---------- Forwarded message ----------
TOKYO (Reuters) - An armada of carriers, cruiser, destroyers and submarines gathered off Japan's coast on Sunday in a display of naval power that showcased Tokyo's latest warships and signaled wider engagement by the U.S. Navy in the western Pacific.
The Fleet Review in seas near Tokyo was the first major display of Japanese military hardware since Prime Minister Shinzo Abe won lawmaker approval for legislation that for the first time since World War Two will allow Japanese soldiers to defend their foreign allies.
Abe is pursuing a doctrine of collective self defense with allies meant to give his nation a bigger role in regional security in order to counterbalance the military power of an increasingly assertive China.
Neighboring China, which has strained ties with several Southeast Asian countries over territorial claims in the disputed South China Sea, has said it is wary of Japan's changing defense posture.
Abe in an address after the maritime show told sailors to gird themselves for future missions and "to continue to guard the nation's peace."
Joining the Japanese navy were vessels from India, South Korea, Australia, France and the United States, including the Japan-based aircraft carrier, the 333 meter (1092.52 ft) long USS Ronald Reagan.
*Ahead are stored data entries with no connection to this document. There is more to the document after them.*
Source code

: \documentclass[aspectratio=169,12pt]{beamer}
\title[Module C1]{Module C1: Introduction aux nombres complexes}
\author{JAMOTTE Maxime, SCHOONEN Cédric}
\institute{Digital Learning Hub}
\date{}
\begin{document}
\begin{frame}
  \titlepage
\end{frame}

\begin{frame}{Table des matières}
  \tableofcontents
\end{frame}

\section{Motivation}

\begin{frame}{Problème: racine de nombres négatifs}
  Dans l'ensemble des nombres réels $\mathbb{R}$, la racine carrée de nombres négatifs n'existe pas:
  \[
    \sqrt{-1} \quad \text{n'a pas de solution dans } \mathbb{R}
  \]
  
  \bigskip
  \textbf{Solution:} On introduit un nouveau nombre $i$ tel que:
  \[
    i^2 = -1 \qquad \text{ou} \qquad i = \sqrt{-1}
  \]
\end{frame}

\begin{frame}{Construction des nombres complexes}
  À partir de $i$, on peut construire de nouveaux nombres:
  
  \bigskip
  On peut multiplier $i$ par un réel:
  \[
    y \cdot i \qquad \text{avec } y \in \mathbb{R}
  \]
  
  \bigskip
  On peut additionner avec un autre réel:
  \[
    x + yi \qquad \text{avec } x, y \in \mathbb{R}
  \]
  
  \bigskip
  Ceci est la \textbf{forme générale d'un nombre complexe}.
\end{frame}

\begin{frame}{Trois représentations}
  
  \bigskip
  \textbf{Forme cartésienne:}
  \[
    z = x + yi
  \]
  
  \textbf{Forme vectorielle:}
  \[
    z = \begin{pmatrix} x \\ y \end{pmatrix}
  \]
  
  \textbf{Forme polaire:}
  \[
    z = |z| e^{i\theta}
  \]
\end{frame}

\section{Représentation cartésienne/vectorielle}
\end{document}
Altogether 50 vessels and 61 aircraft participated in the display, which is held every three years.
The centerpiece of Japan's naval line up was the Izumo helicopter carrier, Japan's biggest warship since World War Two. The 248 meter long (813 feet) flat top, which was commissioned in May, is a highly visible example of how Japan is expanding its military capability to operate overseas.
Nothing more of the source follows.